China Rising Inflation: Will it Pull Down the Stock Market Improvement?
China's stock market improvement could be jeopardized by a higher than expected inflation reading for January.
China's annual inflation rate hit 4.5 percent in January, which is the highest level in three months, according to the official data released Thursday. The inflation rate in December was 4.1 percent.
The rise in food prices alone accounted for 3.29 percentage points of the headline index's rise, the National Bureau of Statistics said. Food prices jumped 10.5 percent, accelerating sharply from December's 9.1 percent rise. The food price rise was driven by a 25 percent gain in the cost of the pork, which is the staple meat in China. In December, pork prices rose 21.3 percent.
The reason for the increase in food price could have been the New Year holiday between Jan. 22 and Jan. 28 this year that has boosted prices and retail sales. Also it acted to decrease trade and industrial production as factories closed down for the celebration. The producer price index, which measures the cost of goods at the farm and factory gate, rose 0.7 percent in January compared with 1.7 percent in December.
Falling property prices that are feeding into slowing investment will in turn affect headline inflation readings. The continuing crisis in Europe and weakness in the U.S. are hurting demands for Chinese exports, which form the key driver of the country's economy. Earlier, the International Monetary Fund had warned that an escalation of Europe's debt crisis could reduce China's economic growth for this year by half.
However, the central bank is not yet expected to announce another reserve requirement cut until after the release of February inflation data early next month. A cut could prompt Chinese to divert their bank savings into more speculative investments, such as the stock market.

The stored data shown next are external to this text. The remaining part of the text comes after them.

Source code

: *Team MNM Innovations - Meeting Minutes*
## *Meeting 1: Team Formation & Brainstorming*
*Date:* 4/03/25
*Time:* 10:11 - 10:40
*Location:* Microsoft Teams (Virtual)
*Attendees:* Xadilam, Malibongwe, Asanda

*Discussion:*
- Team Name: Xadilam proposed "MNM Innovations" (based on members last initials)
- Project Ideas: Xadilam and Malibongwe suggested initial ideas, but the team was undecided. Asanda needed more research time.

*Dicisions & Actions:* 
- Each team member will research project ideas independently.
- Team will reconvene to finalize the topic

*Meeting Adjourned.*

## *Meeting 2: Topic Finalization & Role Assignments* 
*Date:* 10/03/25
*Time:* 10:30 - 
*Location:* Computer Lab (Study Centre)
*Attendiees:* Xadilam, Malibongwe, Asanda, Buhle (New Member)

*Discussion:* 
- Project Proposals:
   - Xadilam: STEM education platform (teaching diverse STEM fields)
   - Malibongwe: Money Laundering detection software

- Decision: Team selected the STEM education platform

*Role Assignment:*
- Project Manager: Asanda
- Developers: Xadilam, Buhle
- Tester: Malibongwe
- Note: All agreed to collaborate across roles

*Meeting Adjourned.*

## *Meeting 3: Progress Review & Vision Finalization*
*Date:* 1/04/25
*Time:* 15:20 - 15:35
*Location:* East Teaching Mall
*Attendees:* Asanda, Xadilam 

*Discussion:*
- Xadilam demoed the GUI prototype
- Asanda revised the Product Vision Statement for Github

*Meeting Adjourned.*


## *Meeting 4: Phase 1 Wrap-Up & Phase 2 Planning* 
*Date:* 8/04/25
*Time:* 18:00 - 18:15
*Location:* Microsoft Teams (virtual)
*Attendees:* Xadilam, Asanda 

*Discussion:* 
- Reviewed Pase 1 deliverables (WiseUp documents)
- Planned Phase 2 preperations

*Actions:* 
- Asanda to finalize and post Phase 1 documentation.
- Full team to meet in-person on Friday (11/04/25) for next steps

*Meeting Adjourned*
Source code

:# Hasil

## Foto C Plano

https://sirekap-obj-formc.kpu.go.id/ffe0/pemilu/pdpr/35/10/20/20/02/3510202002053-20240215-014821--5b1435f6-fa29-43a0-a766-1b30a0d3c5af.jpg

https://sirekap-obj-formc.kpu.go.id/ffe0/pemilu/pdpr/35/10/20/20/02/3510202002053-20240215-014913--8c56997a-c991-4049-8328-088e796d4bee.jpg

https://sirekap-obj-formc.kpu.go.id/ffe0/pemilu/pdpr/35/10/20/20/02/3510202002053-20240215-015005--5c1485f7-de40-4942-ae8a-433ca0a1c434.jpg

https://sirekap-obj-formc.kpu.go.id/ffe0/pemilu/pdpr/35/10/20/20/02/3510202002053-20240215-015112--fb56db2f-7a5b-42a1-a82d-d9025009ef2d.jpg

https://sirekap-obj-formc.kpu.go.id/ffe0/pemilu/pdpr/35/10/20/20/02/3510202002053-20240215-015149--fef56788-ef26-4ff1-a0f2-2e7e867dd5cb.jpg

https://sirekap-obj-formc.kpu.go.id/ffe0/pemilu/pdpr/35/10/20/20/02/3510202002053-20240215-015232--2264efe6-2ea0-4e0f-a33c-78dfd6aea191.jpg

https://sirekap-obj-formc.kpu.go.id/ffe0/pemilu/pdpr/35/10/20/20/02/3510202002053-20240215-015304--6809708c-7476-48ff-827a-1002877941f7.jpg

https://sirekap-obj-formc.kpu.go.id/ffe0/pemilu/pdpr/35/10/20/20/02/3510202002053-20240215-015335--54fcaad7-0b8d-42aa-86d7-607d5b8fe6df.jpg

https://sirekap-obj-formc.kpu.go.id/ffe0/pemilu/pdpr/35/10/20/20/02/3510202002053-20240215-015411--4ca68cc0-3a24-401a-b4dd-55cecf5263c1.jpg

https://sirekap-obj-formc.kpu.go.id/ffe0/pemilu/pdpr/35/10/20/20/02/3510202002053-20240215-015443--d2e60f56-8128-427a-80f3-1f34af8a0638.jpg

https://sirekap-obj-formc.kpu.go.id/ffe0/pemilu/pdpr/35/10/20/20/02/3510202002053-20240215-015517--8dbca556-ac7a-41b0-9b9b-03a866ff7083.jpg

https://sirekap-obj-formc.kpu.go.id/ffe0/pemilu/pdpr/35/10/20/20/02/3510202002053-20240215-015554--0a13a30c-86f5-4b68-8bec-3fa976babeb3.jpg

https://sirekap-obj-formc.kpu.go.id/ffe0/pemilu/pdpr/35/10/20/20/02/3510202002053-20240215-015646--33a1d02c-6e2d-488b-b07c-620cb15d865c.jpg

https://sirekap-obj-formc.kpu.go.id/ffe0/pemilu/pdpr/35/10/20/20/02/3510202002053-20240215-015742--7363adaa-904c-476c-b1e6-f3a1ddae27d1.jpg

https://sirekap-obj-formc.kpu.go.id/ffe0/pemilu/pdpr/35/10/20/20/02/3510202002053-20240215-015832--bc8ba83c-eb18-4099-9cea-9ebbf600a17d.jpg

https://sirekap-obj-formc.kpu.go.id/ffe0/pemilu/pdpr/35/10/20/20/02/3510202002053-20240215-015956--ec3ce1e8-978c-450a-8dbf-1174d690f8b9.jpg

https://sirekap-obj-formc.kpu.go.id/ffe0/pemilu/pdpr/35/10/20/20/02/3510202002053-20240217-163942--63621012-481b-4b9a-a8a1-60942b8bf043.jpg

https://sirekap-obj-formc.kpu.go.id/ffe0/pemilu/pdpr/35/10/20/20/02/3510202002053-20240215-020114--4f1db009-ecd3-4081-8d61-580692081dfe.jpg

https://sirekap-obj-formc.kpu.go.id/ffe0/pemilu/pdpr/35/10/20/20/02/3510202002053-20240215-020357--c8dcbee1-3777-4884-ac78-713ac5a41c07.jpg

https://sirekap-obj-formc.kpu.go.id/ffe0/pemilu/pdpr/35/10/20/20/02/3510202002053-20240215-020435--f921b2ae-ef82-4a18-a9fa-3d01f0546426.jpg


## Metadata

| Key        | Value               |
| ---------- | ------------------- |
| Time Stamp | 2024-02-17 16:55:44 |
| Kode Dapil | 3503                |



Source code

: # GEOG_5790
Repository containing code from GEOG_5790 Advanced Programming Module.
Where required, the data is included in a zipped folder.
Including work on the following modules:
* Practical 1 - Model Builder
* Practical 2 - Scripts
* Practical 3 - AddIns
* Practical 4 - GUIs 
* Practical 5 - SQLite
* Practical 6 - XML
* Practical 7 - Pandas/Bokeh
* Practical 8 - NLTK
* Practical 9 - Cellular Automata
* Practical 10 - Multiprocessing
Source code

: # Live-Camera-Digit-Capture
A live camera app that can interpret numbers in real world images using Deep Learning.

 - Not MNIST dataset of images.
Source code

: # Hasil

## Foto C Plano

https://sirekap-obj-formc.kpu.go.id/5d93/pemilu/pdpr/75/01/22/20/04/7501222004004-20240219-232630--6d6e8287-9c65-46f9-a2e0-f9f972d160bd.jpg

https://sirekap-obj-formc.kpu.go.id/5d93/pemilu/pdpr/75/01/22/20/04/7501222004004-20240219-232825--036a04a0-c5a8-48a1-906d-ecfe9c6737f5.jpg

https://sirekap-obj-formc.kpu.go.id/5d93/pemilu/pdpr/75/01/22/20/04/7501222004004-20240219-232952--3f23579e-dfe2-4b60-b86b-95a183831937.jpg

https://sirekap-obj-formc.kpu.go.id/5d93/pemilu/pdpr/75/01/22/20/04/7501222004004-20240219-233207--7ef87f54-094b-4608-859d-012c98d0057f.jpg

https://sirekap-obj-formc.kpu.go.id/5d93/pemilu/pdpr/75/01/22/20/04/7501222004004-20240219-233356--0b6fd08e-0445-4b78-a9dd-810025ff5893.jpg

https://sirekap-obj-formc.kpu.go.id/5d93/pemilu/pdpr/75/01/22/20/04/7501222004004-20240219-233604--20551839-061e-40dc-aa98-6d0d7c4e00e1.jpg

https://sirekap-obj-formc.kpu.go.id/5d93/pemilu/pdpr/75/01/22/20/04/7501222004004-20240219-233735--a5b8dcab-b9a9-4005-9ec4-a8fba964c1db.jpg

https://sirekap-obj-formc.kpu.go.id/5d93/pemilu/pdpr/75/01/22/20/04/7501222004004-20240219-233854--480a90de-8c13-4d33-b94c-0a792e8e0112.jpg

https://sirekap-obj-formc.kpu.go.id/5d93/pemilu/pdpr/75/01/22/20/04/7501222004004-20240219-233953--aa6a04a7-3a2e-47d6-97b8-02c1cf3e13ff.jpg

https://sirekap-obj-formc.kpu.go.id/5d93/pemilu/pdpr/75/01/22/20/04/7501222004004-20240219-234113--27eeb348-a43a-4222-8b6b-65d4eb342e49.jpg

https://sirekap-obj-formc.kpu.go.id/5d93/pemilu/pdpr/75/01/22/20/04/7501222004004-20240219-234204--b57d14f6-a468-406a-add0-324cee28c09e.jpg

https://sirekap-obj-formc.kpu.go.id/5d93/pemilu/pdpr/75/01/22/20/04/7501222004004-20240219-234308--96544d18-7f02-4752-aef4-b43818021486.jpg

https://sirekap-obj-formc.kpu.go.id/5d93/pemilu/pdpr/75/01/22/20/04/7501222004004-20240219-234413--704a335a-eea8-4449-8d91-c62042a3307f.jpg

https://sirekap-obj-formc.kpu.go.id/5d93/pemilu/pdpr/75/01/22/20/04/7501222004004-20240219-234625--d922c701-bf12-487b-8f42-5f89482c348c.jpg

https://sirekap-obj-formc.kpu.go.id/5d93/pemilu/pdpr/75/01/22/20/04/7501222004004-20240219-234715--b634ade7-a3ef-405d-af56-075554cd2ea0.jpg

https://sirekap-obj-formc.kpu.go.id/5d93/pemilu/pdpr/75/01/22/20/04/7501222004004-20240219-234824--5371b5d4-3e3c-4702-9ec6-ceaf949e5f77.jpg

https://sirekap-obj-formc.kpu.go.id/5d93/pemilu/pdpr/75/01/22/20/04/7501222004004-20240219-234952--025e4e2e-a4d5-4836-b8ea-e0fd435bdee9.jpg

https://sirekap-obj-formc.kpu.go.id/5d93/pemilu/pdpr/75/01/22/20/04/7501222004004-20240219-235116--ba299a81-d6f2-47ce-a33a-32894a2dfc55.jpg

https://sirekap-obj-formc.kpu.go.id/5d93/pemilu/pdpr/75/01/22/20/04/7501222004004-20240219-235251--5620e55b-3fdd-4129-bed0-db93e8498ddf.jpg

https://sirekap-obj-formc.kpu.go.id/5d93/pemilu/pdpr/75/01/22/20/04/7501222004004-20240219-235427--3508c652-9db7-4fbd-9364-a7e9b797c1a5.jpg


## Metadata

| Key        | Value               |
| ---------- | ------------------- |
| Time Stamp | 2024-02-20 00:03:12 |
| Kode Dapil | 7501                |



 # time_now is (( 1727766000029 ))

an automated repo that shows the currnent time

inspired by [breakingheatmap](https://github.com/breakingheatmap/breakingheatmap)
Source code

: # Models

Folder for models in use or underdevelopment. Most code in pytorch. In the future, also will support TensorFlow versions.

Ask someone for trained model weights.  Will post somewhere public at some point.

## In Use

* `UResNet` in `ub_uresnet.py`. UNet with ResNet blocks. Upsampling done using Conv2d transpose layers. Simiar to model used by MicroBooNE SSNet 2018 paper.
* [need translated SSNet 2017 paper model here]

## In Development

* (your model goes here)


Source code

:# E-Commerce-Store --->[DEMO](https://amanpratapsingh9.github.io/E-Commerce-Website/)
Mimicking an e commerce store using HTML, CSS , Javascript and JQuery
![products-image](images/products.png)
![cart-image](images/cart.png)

China will announce its 2012 inflation target at the start of the meetings of the National People's Congress in early March. Inflation may no longer be the main concern of policymakers and government may have more space to loosen monetary policies and make supporting economic growth a priority. Instead of fighting inflation, the most urgent priority for China appears to be the pro-growth policy stance against the current uncertain global situation.